The wind shifted, stirring the snow around our boots. Fenrir gave a low, uneasy whine and began to walk, tail low. Kael adjusted his cloak, muttering something about frostbite and family curses. I followed between them, the Dreamkeeper’s words still echoing inside me.
If you wish to keep her, you must learn to lether go.
And as the bleeding aurora began to stretch wider across the sky, I wondered which of them the warning was truly for.
The sky was breaking when we crossed the last ridge of the Frostwood.

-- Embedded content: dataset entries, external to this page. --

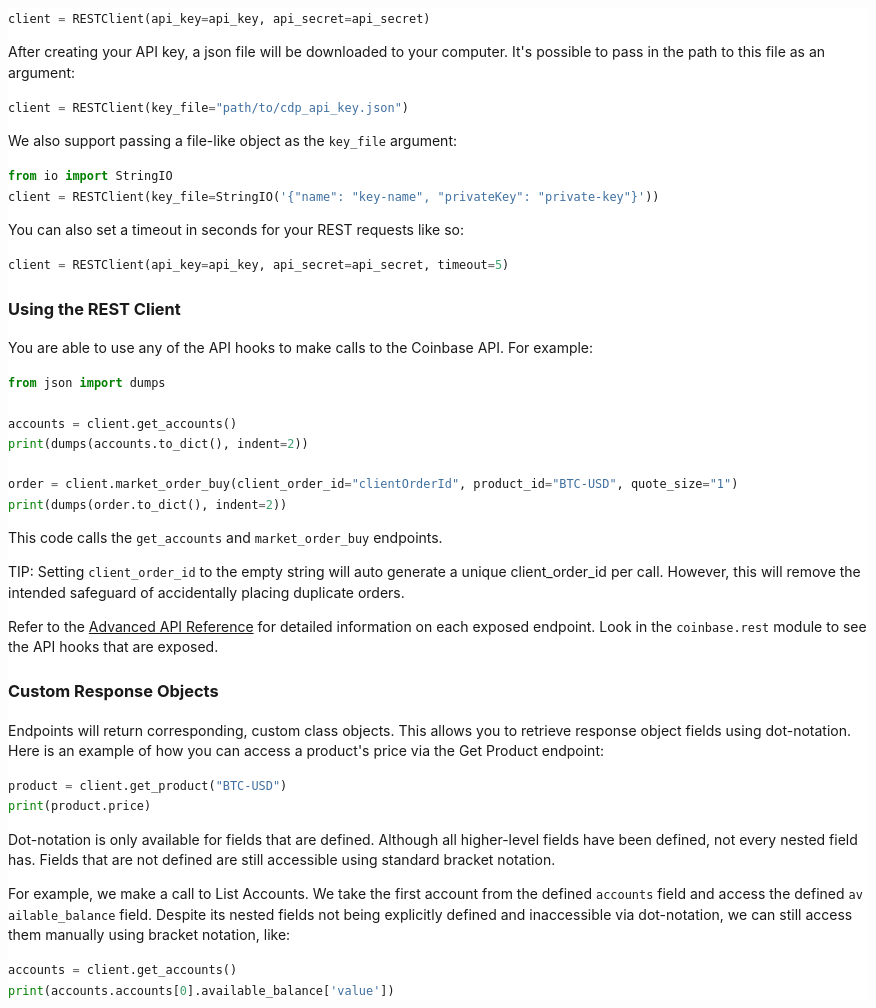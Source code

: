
 ```python
client = RESTClient(api_key=api_key, api_secret=api_secret)
```
After creating your API key, a json file will be downloaded to your computer. It's possible to  pass in the path to this file as an argument:
```python
client = RESTClient(key_file="path/to/cdp_api_key.json")
```
We also support passing a file-like object as the `key_file` argument:
```python
from io import StringIO
client = RESTClient(key_file=StringIO('{"name": "key-name", "privateKey": "private-key"}'))
```
You can also set a timeout in seconds for your REST requests like so:
```python
client = RESTClient(api_key=api_key, api_secret=api_secret, timeout=5)
```

### Using the REST Client

You are able to use any of the API hooks to make calls to the Coinbase API. For example:
```python
from json import dumps

accounts = client.get_accounts()
print(dumps(accounts.to_dict(), indent=2))

order = client.market_order_buy(client_order_id="clientOrderId", product_id="BTC-USD", quote_size="1")
print(dumps(order.to_dict(), indent=2))
```
This code calls the `get_accounts` and `market_order_buy` endpoints.

TIP: Setting `client_order_id` to the empty string will auto generate a unique client_order_id per call.
However, this will remove the intended safeguard of accidentally placing duplicate orders.

Refer to the [Advanced API Reference](https://docs.cdp.coinbase.com/advanced-trade/reference) for detailed information on each exposed endpoint.
Look in the `coinbase.rest` module to see the API hooks that are exposed.

### Custom Response Objects
Endpoints will return corresponding, custom class objects. This allows you to retrieve response object fields using dot-notation. Here is an example of how you can access a product's price via the Get Product endpoint:
```python
product = client.get_product("BTC-USD")
print(product.price)
```
Dot-notation is only available for fields that are defined. Although all higher-level fields have been defined, not every nested field has. Fields that are not defined are still accessible using standard bracket notation. 

For example, we make a call to List Accounts. We take the first account from the defined `accounts` field and access the defined `available_balance` field. Despite its nested fields not being explicitly defined and inaccessible via dot-notation, we can still access them manually using bracket notation, like:
```python
accounts = client.get_accounts()
print(accounts.accounts[0].available_balance['value'])
```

At first, I thought it was dawn—silver light bleeding through the clouds—but dawn never looked like this. The aurora churned in slow spirals, ribbons of red and white tangled together, their edges tearing like cloth caught on thorns. Every few heartbeats a pulse rippled through it, silent but deep enough that I felt it inside my ribs.
Kael strode ahead, his hair catching every flicker of crimson until it looked like fire caught in motion. He’d stopped joking an hour ago. Even his easy warmth couldn’t fill the silence that followed us.

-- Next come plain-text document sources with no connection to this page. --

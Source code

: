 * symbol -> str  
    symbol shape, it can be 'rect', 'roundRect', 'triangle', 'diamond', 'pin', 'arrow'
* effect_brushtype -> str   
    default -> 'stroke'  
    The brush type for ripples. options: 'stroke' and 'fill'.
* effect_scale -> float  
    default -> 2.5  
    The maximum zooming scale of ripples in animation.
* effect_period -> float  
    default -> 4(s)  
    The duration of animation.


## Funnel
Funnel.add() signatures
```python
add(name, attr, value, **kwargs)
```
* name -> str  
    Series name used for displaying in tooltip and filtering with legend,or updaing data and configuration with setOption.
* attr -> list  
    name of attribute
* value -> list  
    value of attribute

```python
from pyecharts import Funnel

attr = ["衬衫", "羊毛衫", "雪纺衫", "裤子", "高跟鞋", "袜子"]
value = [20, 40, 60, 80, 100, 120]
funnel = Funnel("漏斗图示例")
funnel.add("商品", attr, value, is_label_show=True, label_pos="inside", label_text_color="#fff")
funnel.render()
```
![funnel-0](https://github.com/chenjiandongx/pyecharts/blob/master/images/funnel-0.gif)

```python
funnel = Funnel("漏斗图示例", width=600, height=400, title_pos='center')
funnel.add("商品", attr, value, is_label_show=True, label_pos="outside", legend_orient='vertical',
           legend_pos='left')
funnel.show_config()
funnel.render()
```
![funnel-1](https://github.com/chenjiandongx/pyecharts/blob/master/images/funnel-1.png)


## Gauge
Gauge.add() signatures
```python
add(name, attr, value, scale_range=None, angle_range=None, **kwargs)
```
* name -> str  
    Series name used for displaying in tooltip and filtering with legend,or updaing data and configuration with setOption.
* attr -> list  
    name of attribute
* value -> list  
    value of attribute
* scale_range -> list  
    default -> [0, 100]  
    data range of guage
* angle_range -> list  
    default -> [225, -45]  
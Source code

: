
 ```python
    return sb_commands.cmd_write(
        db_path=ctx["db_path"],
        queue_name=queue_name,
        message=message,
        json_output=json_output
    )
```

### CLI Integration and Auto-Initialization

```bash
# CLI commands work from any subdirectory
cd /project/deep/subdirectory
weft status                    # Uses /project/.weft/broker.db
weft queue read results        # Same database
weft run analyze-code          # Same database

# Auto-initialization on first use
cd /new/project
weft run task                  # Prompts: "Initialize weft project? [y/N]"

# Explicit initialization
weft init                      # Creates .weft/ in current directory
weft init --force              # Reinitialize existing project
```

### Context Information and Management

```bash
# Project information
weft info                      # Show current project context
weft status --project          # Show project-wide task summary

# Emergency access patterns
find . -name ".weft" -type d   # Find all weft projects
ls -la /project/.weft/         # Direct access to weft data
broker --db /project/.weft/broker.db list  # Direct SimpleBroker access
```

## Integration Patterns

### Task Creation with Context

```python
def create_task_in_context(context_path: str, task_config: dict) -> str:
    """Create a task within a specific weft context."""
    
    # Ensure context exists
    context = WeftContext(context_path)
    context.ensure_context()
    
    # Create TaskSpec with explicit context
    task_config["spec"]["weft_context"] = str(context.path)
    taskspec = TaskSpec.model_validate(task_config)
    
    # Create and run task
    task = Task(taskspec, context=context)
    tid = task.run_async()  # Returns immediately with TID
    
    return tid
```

Kaelith stayed behind me, a shadow in black and frost-bitten steel. The light from the sky glanced off the edges of his armor, outlining him in fractured silver. For a moment, he looked less like a man and more like something the world itself had carved to remember winter by.
“The Veil,” he said at last, voice quiet but cutting through the wind. “It’s visible even here.”
I looked up again. The pulsing glow had deepened, spreading veins of light across the heavens. “Is that … normal?”
“No.” He didn’t look at me when he answered. “It shouldn’t breathe.”
The word made my skin prickle. The Frostwraiths that had followed us vanished at the border hours ago—as though even they refused to step closer to what waited ahead. Fenrir padded at Kaelith’s side, ears pinned back, a low growl rumbling from his throat that never fully stopped.
Kael glanced over his shoulder, forcing a grin that didn’t reach his eyes. “Lovely welcome home, Brother. Your kingdom always so cheerful?”
Kaelith’s answer was a dry look. “You didn’t have to come.”
“And miss the fun?” Kael’s grin sharpened. “Not likely.”
The two of them were a study in opposites: Kael moving through the cold as though warmth followed him, Kaelith carrying frost that seemed to quench even the air. Between them, I felt like a spark trapped in glass—small, bright, and in danger of going out.
The first sight of Skadar Hold stole the breath from my lungs.
It rose from the ice like a mountain grown hollow, its spires jagged and glass-bright, the walls carved with runes that pulsed faintly beneath the aurora’s bleeding light. It looked alive and wrong at once—too much beauty balanced on the edge of collapse.
The banners that hung from the outer towers were frozen mid-flutter, stiff as spears. The air around them hummed with tension, a faint vibration that made me shiver.
Kaelith slowed as we neared the gates. “Stay close to me,” he murmured.
I almost laughed. “Did you think I planned to walk in alone?”
His gaze flicked toward me, unreadable, then away again.
The gates creaked open before us. No horn sounded, no herald greeted the Frostbound Heir. The guards stood in silence, frost clinging to their lashes. One met my eyes for half a heartbeat and immediately looked down. I caught the whisper he breathed when he thought I couldn’t hear it.